GIVEN INFORMATION START
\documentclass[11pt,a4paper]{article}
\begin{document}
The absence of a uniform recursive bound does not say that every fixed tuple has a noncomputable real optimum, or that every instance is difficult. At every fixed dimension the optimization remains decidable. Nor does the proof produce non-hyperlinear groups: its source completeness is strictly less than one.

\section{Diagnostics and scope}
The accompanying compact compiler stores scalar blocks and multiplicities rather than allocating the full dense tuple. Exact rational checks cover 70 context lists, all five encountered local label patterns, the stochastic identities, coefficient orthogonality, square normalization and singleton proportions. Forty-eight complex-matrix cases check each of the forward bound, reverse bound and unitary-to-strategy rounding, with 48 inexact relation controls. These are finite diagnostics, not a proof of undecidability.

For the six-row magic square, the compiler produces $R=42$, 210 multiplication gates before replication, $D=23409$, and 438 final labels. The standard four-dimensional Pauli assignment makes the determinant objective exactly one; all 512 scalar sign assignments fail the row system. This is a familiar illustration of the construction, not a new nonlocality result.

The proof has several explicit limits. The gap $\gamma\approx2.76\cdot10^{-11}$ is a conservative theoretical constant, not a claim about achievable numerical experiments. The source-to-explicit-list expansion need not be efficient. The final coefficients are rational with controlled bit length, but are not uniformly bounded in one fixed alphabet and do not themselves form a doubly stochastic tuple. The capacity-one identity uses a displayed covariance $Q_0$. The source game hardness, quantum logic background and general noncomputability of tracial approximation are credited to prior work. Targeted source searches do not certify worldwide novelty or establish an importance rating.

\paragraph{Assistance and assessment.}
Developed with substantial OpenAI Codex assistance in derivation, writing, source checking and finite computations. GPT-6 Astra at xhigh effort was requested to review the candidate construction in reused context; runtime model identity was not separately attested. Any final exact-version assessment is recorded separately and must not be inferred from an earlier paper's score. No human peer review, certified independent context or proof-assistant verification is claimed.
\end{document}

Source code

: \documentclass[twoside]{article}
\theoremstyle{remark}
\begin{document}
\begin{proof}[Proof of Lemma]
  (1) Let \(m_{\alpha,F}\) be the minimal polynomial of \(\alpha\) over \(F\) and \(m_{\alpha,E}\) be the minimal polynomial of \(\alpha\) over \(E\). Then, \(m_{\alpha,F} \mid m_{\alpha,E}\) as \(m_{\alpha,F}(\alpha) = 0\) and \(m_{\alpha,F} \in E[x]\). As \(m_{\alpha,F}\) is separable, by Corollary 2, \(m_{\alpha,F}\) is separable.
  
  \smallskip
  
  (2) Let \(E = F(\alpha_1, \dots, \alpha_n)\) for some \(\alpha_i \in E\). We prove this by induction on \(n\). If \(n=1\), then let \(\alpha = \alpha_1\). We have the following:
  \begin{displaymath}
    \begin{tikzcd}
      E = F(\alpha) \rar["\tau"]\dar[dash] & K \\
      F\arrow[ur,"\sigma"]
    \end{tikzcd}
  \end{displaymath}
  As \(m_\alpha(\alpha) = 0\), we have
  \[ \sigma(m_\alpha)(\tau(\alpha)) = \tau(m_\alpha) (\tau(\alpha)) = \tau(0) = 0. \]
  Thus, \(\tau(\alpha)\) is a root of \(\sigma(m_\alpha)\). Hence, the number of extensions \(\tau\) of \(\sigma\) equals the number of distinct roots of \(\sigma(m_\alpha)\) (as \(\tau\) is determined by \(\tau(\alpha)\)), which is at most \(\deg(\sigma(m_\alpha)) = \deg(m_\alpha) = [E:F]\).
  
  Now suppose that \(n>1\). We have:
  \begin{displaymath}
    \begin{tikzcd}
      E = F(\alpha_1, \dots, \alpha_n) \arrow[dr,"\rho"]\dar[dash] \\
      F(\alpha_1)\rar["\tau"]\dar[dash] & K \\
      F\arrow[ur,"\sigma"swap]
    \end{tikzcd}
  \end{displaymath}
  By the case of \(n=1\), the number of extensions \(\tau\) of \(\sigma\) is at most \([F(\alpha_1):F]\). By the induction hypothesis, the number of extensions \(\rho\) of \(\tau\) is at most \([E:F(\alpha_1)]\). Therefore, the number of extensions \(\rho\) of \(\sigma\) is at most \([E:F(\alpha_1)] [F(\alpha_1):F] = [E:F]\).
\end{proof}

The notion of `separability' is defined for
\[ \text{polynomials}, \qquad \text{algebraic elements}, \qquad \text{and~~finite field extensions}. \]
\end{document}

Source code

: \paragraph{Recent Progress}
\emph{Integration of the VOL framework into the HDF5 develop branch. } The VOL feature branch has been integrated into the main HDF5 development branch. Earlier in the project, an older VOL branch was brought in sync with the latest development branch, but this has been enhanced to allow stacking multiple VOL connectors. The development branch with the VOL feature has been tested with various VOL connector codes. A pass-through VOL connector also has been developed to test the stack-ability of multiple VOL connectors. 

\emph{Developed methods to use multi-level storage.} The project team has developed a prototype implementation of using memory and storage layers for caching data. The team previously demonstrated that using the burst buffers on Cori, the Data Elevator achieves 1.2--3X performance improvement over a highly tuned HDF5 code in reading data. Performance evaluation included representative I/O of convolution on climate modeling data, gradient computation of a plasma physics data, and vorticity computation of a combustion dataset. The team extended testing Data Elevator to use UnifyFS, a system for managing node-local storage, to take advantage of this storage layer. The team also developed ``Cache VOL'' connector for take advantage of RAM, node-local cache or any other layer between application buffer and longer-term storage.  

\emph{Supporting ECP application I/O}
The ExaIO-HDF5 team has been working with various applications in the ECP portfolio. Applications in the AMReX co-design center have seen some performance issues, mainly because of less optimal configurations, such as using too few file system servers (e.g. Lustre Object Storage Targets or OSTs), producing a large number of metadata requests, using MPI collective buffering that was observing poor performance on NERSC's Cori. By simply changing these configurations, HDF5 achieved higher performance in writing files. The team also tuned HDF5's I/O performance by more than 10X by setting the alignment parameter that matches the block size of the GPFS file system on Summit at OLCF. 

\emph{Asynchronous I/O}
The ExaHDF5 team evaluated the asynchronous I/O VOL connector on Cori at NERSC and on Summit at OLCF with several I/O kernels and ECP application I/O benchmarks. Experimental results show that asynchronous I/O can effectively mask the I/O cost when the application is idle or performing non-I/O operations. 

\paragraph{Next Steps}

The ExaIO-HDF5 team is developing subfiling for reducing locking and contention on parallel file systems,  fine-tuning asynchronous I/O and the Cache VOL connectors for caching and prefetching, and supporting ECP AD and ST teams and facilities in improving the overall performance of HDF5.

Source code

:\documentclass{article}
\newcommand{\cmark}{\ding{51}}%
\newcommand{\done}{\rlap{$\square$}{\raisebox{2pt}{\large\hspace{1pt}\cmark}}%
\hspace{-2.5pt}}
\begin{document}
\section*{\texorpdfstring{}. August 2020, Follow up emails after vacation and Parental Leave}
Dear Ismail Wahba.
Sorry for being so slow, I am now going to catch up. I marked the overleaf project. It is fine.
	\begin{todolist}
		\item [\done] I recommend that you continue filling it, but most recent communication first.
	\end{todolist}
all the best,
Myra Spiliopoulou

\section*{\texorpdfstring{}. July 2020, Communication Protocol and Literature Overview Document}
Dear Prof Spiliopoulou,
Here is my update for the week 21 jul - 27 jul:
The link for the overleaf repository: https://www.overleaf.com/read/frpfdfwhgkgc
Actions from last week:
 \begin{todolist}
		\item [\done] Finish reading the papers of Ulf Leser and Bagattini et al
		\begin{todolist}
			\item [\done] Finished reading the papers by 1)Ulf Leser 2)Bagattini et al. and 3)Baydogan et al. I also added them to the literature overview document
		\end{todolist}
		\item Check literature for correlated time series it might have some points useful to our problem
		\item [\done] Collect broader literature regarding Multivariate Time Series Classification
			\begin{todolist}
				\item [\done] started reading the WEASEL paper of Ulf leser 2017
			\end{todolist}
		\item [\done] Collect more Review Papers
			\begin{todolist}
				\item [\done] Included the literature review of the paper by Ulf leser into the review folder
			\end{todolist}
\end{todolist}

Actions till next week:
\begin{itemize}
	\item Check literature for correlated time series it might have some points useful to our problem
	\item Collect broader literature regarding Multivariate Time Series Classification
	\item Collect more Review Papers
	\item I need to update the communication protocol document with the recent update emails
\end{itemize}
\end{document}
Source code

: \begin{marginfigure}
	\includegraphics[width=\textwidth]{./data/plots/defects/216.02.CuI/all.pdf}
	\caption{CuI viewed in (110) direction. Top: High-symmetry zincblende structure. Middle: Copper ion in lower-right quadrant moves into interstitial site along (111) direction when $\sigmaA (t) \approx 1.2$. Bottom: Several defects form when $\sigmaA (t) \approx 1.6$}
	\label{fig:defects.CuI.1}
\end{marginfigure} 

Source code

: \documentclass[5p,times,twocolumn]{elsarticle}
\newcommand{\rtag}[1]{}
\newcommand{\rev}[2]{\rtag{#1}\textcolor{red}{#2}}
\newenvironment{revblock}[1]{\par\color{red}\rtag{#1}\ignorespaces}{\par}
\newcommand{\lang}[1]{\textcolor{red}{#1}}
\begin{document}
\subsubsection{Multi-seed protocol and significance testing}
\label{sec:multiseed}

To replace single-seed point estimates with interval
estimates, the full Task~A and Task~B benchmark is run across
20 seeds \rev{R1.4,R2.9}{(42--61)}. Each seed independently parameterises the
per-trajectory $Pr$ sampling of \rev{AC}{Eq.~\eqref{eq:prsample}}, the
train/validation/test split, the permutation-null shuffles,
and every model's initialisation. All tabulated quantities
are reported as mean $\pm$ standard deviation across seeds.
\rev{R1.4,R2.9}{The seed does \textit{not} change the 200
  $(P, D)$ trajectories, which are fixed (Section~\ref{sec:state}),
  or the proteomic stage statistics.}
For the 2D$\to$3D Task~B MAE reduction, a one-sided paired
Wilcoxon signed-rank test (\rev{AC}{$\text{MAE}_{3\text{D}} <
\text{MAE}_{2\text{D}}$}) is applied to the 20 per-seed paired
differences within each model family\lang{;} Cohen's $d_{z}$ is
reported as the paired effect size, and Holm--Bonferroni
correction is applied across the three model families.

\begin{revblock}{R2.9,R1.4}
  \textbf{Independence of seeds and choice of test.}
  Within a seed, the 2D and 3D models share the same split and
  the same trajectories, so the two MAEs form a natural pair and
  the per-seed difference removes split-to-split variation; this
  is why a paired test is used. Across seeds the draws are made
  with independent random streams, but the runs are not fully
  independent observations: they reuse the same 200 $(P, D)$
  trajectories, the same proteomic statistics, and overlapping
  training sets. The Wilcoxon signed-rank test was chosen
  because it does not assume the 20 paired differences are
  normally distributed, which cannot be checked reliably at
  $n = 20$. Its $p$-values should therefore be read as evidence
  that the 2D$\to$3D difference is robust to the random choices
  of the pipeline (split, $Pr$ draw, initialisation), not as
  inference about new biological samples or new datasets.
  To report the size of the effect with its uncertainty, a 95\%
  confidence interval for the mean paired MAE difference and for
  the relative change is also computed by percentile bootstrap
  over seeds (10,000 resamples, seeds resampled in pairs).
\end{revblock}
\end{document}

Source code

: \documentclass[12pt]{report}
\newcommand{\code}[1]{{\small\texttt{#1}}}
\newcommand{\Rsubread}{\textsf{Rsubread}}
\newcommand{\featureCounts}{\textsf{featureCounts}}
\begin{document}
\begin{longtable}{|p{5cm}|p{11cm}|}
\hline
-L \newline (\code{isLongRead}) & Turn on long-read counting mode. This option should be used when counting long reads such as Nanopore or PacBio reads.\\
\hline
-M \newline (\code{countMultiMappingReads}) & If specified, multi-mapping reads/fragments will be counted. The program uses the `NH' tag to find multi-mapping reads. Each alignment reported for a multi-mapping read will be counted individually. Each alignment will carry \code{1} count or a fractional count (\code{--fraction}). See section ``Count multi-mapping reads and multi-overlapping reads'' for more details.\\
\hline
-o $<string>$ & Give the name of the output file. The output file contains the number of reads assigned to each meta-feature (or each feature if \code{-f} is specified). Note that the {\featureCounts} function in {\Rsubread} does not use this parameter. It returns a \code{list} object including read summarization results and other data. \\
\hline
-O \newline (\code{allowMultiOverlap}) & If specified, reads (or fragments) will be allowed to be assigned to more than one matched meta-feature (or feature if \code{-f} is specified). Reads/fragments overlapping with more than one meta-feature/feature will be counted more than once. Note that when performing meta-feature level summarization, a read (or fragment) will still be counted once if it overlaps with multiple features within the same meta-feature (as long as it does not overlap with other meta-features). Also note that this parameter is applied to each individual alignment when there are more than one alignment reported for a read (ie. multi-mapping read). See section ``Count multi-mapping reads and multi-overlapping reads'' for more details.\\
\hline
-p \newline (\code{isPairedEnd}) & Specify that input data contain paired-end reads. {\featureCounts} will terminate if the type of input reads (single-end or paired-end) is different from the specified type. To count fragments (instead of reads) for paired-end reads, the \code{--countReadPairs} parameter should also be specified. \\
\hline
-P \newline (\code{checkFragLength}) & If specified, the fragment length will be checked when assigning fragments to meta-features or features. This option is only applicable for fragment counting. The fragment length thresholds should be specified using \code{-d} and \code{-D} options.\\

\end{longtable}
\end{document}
GIVEN INFORMATION END
§ **TO DO**
Write only the number of lines above that contain "counting".

§ **SOLUTION TO THIS PROBLEM**
2